August 23, 2006

Law Minded Folk (I'm talking to you, Moon)

Is this an accurate representation of what happened with the the recent decision? That is, is it accurate to suggest that because the US government didn't offer a rebuttal of certain points that they conceded them? And while we can't really know the reason, does the idea that the motivation for such an act could be attributed to the belief that secrecy would be the kicker to kill the case?

​In a nutshell Greenwald points out that in civil litigation, if the plaintiff makes an argument which the defendant cannot or will not answer then the court is obligated to consider that point undisputed.

Unlike a law professor who searches out "the literature" in order to find every argument on an issue about which they opine, courts - especially District Court Judges - decide issues on the facts and arguments before them, i.e., those that are raised by the parties. If a party does not raise a certain legal defense, then the judge is under no obligation to address it (and it is arguably improper if she does). If a party fails to dispute a particular fact, then it is improper for the court to do anything other than treat the fact as undisputed.

Although a judge might go searching for legal arguments to consider if, for instance, there is a pro se litigant as part of the case, where, as here, the DoJ is before the court arguing in favor of presidential powers, the District Court has every right to assume that the issues raised by the DoJ are the ones that need to be addressed, and no others.

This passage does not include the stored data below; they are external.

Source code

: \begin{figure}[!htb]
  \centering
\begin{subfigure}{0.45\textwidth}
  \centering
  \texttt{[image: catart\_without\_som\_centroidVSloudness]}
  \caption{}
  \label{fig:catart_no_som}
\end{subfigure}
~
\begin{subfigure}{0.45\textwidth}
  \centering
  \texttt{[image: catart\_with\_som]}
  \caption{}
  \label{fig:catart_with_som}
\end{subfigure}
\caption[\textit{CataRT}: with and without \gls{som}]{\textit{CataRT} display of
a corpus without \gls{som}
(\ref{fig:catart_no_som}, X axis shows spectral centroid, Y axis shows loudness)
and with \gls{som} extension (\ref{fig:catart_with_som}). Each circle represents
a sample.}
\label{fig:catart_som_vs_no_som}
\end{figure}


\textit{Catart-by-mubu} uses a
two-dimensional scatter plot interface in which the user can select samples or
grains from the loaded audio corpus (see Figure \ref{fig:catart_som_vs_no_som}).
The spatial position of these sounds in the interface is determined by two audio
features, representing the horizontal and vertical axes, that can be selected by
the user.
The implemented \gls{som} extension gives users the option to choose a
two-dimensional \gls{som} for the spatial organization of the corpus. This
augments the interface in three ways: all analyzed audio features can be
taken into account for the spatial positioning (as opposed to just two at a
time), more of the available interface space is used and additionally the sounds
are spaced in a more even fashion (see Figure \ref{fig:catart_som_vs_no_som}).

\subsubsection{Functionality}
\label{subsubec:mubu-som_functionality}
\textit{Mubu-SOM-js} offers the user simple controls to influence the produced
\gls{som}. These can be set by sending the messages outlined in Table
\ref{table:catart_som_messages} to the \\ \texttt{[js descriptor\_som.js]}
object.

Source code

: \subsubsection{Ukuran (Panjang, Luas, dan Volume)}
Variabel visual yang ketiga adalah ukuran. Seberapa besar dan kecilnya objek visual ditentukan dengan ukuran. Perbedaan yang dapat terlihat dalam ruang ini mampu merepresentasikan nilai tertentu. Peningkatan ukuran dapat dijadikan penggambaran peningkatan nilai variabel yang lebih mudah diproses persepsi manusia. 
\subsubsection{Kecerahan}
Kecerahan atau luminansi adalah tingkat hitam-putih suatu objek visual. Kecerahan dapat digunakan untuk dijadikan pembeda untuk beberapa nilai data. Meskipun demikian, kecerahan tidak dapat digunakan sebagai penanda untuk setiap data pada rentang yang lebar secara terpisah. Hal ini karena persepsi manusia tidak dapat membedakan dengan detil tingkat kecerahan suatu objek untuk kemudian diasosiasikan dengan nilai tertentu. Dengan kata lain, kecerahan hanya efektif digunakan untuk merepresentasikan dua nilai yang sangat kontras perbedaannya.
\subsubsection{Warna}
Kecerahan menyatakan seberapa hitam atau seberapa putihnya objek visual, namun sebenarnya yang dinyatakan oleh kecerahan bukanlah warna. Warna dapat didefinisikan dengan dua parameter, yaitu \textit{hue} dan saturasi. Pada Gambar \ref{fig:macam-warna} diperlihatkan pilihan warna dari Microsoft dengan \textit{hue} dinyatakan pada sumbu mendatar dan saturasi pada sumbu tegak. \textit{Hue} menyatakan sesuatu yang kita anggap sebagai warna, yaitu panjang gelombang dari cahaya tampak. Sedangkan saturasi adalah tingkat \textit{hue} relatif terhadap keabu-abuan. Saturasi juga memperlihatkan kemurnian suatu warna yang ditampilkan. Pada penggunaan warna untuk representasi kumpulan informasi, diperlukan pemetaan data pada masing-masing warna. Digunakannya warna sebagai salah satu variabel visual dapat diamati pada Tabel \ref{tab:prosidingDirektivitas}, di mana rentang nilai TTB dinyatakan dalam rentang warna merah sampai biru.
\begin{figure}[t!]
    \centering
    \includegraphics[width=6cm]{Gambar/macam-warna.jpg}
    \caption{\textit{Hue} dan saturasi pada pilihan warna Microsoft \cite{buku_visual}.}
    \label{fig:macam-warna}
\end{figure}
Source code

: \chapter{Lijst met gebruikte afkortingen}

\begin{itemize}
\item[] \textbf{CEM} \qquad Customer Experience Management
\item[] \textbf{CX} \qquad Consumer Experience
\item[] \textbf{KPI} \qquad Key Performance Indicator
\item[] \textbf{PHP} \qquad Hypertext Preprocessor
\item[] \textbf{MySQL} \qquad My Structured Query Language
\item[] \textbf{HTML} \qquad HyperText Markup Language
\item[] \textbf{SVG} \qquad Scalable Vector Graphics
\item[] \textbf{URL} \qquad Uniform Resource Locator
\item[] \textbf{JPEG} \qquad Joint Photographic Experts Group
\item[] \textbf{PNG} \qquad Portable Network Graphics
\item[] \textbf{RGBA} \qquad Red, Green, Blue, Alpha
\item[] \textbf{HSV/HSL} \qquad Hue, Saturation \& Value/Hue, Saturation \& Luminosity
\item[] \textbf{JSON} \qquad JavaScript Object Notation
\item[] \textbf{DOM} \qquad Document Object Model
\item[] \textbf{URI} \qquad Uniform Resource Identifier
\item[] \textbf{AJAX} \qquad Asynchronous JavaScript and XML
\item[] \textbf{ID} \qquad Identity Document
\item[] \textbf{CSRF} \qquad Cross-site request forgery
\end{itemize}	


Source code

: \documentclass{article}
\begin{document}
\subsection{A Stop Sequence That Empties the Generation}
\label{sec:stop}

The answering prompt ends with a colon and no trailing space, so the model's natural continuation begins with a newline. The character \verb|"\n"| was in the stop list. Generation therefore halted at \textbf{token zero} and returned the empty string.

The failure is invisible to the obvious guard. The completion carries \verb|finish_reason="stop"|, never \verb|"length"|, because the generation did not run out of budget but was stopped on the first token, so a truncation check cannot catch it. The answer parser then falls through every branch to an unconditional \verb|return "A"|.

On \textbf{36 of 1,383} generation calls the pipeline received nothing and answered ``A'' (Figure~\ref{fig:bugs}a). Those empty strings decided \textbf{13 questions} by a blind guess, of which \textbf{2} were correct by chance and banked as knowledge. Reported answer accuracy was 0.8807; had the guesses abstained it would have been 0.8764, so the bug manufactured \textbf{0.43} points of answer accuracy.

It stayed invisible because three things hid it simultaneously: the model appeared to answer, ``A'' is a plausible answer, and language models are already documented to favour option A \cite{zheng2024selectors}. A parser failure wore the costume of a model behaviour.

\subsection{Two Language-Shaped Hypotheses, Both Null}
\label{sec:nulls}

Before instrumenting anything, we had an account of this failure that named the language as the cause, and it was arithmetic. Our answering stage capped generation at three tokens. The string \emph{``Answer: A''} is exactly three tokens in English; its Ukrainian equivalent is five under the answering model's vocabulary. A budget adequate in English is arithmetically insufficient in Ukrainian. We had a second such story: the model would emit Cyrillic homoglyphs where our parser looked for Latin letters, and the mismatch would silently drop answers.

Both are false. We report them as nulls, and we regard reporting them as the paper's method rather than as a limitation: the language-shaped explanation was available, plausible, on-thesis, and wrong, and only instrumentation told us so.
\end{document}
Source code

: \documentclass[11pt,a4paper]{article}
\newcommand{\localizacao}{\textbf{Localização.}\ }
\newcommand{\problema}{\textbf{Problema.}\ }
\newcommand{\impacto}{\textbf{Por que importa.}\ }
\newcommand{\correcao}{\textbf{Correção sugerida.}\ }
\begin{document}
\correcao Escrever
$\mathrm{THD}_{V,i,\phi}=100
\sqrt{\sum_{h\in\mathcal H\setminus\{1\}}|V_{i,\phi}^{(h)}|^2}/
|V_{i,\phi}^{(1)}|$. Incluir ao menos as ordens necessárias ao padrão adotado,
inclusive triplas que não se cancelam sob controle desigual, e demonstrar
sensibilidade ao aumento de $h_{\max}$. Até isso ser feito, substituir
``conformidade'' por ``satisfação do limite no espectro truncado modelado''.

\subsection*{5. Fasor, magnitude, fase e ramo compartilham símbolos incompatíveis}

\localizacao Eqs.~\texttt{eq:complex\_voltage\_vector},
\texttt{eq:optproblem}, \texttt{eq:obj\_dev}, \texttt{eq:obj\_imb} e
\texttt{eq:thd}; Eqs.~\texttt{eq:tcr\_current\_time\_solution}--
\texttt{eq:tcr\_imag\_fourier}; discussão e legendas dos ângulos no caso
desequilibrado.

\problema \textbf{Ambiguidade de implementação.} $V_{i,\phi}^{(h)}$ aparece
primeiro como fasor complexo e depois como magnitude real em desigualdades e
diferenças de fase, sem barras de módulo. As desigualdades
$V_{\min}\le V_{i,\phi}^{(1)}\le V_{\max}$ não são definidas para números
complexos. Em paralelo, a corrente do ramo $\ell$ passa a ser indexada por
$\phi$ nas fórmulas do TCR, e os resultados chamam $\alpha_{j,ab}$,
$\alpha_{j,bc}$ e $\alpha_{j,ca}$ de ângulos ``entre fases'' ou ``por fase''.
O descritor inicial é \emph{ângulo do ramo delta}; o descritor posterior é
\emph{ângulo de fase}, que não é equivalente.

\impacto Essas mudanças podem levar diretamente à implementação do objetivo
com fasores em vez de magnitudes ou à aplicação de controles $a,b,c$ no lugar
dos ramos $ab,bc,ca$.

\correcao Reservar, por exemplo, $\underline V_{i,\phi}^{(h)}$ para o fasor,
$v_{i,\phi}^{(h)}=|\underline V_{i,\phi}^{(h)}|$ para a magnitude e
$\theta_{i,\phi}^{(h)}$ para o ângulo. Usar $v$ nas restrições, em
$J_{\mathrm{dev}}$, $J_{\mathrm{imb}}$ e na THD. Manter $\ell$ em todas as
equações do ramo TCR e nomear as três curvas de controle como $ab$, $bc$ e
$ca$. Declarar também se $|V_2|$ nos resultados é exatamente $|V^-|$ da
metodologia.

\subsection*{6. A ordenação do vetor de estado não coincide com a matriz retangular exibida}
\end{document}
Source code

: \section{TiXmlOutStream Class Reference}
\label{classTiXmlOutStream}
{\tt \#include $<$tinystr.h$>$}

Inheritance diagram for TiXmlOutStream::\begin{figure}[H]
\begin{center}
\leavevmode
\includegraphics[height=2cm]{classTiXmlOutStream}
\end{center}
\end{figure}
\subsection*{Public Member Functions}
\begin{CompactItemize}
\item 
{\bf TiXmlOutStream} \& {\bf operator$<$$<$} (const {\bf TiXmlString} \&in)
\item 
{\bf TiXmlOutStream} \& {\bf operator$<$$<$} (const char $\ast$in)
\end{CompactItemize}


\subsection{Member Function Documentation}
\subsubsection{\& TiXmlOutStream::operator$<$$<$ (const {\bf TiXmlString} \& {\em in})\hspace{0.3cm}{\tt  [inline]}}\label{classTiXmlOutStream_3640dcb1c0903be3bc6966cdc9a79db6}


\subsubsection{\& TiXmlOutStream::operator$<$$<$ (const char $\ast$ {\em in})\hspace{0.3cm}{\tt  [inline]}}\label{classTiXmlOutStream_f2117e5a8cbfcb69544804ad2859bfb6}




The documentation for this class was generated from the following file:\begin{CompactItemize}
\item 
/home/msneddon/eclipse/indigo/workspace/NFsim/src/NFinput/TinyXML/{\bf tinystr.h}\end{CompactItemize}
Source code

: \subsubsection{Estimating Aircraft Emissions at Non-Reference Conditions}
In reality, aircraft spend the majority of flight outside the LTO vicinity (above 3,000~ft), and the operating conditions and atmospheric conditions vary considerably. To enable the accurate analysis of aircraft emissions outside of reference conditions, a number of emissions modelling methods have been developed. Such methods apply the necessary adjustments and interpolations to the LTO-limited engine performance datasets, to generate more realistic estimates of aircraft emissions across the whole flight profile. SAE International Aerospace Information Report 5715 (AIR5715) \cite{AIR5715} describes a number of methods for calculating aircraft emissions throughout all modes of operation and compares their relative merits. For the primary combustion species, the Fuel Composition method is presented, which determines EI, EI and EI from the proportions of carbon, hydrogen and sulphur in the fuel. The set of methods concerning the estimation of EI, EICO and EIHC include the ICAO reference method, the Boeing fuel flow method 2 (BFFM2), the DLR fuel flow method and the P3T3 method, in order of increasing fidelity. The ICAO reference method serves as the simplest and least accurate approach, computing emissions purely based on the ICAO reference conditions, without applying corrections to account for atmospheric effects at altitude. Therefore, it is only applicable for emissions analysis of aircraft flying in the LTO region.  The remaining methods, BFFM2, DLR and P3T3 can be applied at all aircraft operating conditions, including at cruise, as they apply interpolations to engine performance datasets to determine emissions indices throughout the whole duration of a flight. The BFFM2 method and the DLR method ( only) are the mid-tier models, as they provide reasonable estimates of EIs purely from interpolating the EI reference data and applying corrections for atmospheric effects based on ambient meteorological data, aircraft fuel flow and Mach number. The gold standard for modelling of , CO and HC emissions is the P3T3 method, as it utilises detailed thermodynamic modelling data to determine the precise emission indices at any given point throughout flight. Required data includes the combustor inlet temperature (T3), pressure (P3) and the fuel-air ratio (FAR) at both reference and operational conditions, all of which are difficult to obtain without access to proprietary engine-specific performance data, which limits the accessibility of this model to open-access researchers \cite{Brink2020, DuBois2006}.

Put simply, it appears that the DOJ never offered any argument that the government did not break the law. Judge Taylor considered these points undisputed for the simple reason that nobody disputed them. Rather the DOJ argued first that the AUMF supercedes FISA, which Judge Taylor took time to swat down and which Hamdan suggests will be a sure loser when it reaches the Supreme Court. Second the DOJ argued that the president's Article II powers cannot be restricted by Congress, which Judge Taylor also spent considerable time answering. Once again reflect for a minute on how conservatives have finally decided that America should be ruled not by a president but a king. The walls, man, they're melting.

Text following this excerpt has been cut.